= Rendered images with source text =
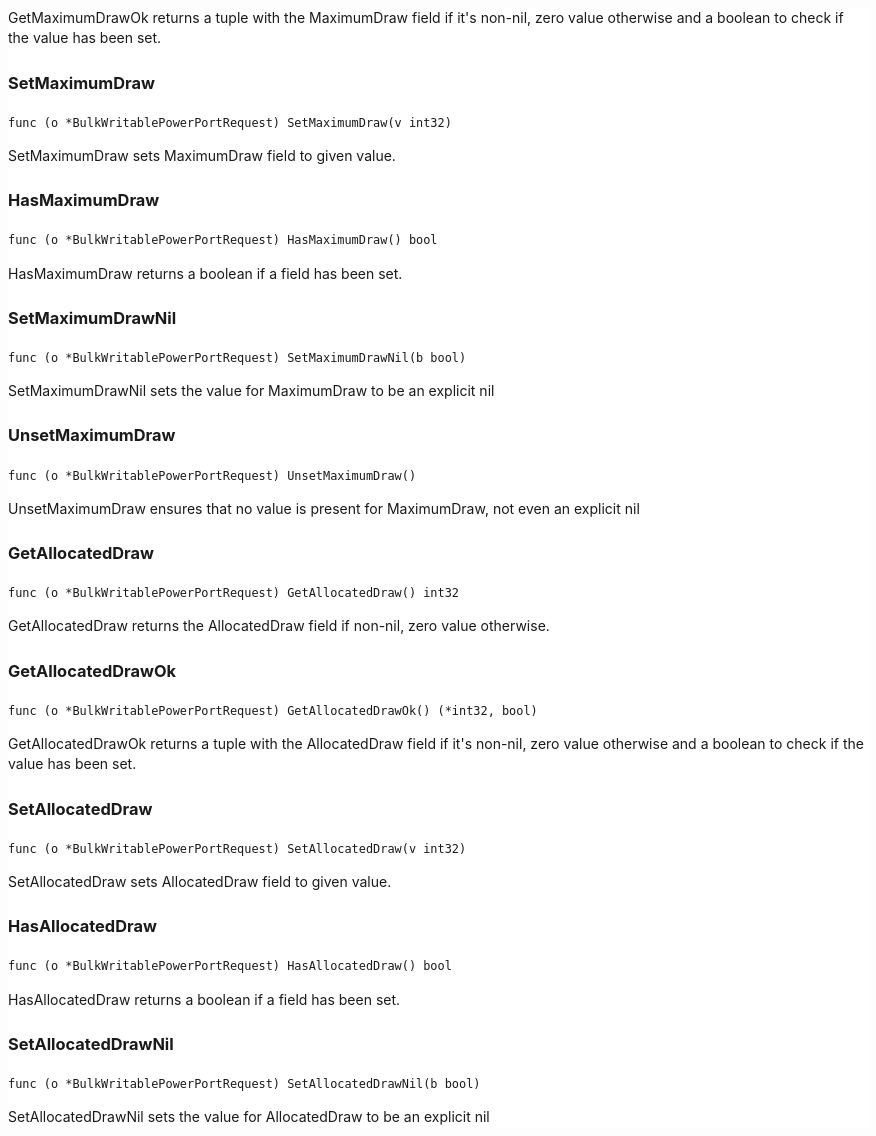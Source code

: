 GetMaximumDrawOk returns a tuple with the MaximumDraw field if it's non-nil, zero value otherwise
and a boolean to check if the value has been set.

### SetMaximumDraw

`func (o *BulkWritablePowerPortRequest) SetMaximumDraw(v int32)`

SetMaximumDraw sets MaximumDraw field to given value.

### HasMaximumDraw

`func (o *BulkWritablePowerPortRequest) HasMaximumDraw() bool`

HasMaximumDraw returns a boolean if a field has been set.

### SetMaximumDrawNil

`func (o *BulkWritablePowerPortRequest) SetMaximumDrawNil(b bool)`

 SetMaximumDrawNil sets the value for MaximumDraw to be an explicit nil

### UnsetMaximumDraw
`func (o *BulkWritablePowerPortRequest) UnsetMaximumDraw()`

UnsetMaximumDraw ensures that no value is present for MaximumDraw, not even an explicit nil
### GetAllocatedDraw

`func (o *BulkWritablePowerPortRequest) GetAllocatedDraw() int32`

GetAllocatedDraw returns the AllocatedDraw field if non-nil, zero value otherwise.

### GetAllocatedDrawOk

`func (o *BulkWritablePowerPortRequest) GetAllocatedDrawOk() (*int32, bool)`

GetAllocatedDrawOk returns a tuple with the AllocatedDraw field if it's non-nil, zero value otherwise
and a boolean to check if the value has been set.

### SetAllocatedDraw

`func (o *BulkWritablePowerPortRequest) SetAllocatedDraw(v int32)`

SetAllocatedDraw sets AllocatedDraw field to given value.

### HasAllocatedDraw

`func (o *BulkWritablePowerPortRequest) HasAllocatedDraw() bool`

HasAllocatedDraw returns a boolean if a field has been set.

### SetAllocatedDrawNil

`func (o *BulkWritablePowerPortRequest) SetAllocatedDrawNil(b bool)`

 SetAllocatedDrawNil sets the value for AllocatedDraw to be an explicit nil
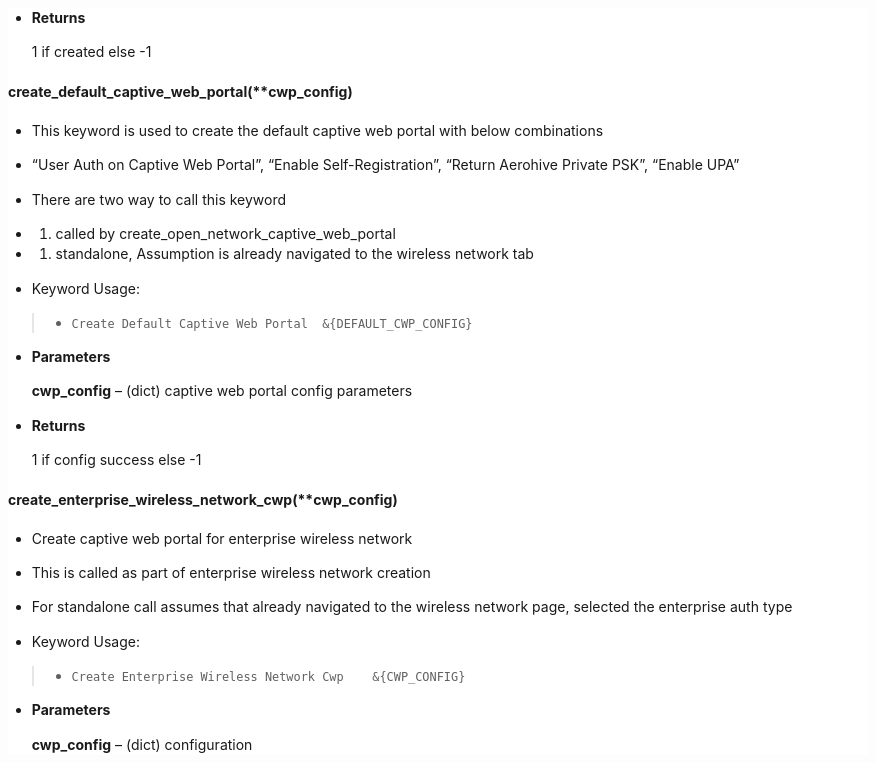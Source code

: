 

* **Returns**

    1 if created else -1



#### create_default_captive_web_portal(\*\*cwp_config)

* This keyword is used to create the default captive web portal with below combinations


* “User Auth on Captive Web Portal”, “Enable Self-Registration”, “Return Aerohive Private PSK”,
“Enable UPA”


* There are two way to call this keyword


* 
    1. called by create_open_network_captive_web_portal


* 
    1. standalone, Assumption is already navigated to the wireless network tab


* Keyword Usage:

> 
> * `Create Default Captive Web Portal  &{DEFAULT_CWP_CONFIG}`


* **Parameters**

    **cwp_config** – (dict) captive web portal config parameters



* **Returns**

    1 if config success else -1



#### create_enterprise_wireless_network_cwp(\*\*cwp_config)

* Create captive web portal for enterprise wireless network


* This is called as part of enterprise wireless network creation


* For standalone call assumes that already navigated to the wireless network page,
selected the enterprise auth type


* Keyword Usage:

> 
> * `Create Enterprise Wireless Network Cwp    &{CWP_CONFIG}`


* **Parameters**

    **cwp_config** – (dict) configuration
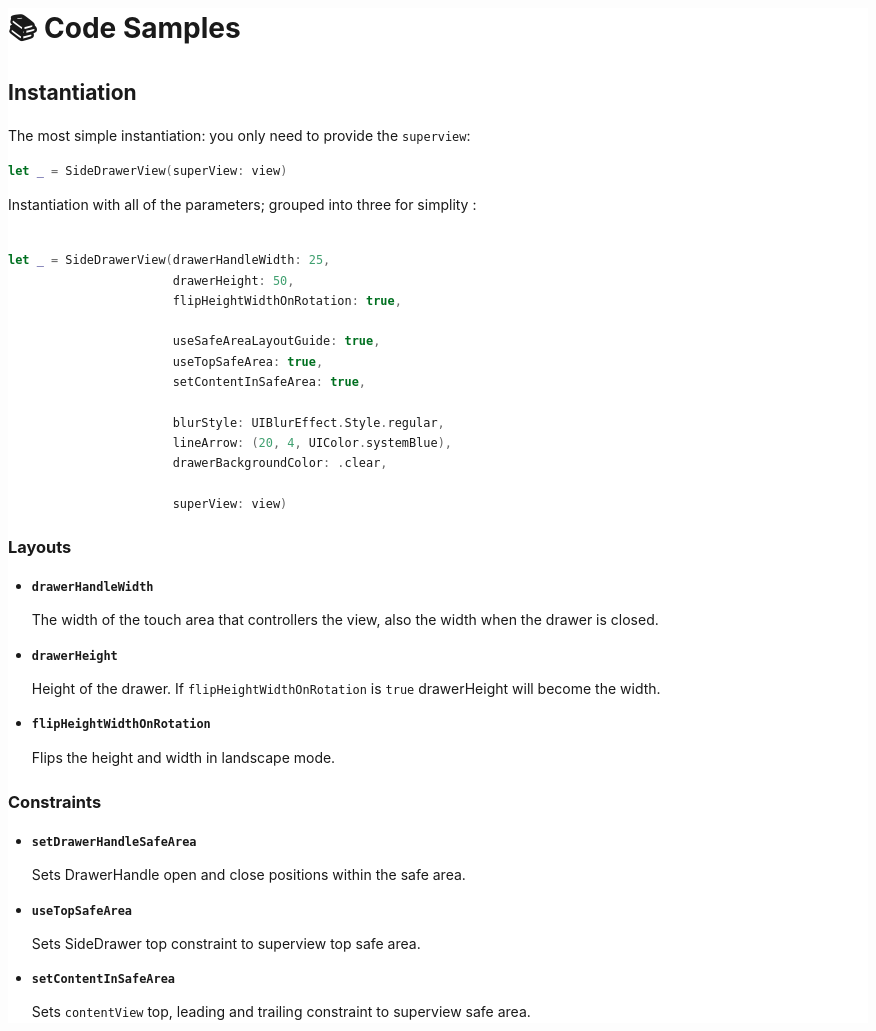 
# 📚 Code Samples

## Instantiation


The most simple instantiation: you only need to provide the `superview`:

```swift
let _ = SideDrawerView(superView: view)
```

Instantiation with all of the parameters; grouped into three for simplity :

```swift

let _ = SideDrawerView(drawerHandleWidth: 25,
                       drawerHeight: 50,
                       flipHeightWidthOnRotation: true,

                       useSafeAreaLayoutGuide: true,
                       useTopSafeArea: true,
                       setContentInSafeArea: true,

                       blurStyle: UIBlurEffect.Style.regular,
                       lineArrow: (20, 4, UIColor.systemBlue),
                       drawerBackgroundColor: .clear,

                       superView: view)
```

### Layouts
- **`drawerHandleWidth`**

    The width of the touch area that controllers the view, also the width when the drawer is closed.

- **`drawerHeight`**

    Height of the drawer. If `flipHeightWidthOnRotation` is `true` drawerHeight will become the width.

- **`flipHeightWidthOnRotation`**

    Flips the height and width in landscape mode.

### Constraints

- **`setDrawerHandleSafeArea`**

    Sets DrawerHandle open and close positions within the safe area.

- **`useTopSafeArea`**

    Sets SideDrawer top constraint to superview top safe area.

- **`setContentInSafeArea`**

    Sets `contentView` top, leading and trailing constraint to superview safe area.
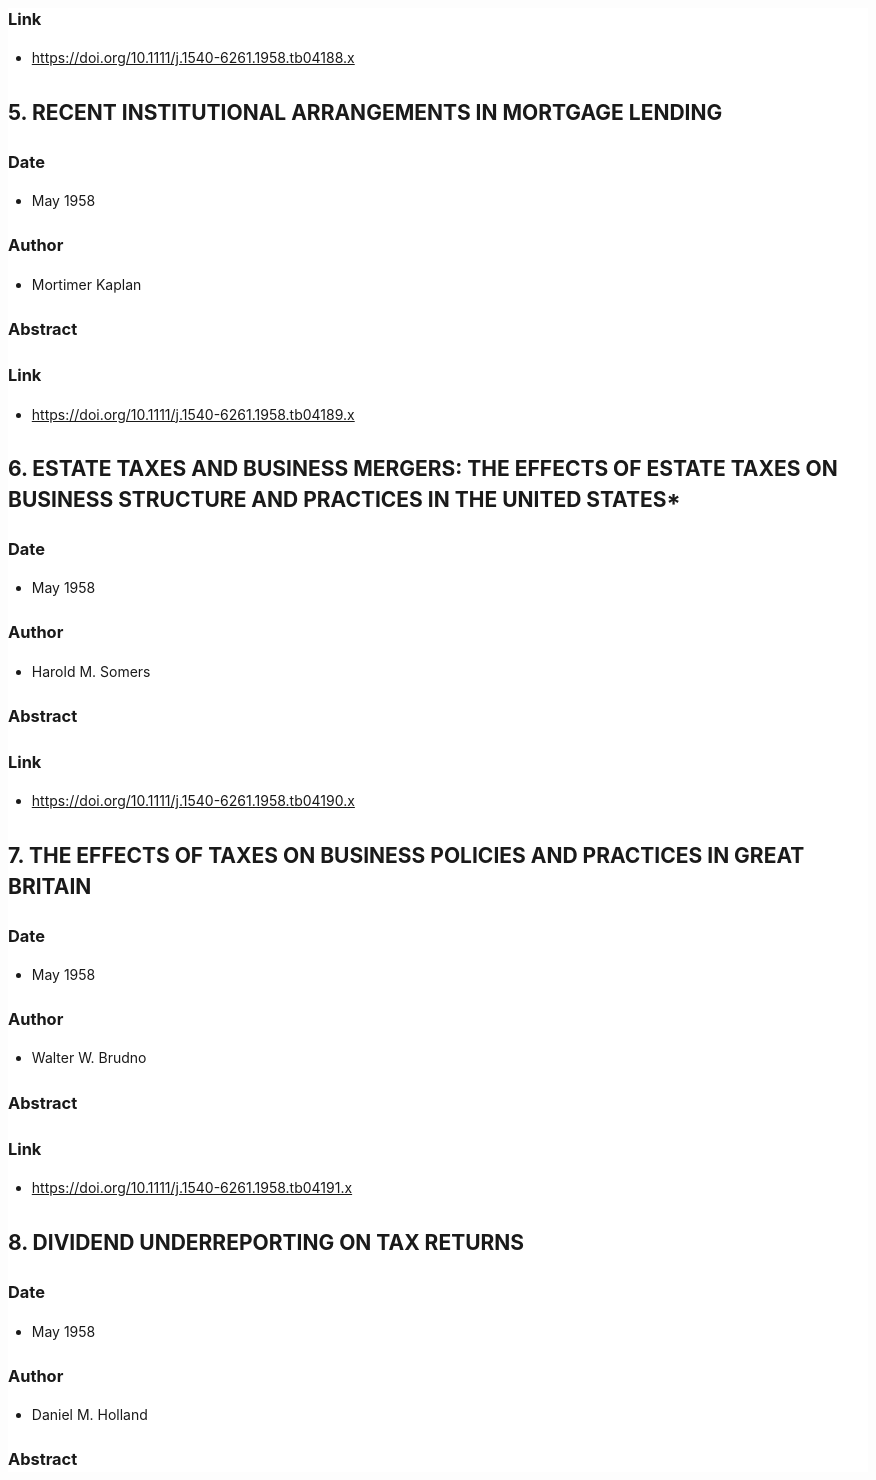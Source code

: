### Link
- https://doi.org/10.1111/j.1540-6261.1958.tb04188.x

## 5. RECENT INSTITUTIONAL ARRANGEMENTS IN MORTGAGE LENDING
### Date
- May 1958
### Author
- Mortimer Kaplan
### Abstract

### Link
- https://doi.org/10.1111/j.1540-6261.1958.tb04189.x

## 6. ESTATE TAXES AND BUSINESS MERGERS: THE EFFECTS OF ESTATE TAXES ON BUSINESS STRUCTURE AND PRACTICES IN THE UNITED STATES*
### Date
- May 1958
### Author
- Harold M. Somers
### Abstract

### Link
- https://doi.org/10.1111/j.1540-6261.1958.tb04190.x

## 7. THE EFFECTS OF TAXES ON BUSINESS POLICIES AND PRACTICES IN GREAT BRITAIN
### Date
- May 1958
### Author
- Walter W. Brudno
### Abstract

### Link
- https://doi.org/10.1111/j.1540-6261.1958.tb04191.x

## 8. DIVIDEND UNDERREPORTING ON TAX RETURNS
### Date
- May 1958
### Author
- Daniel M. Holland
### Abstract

= DIRECTIONS =
Your answer must be the lines from the opening line of the entries through the line holding "(o *BulkWritablePowerPortRequest) SetMaximumDraw(v", written out exactly and without any picture.

= SOLUTION TO THIS EXERCISE =
Source code

: GetMaximumDrawOk returns a tuple with the MaximumDraw field if it's non-nil, zero value otherwise
and a boolean to check if the value has been set.

### SetMaximumDraw

`func (o *BulkWritablePowerPortRequest) SetMaximumDraw(v int32)`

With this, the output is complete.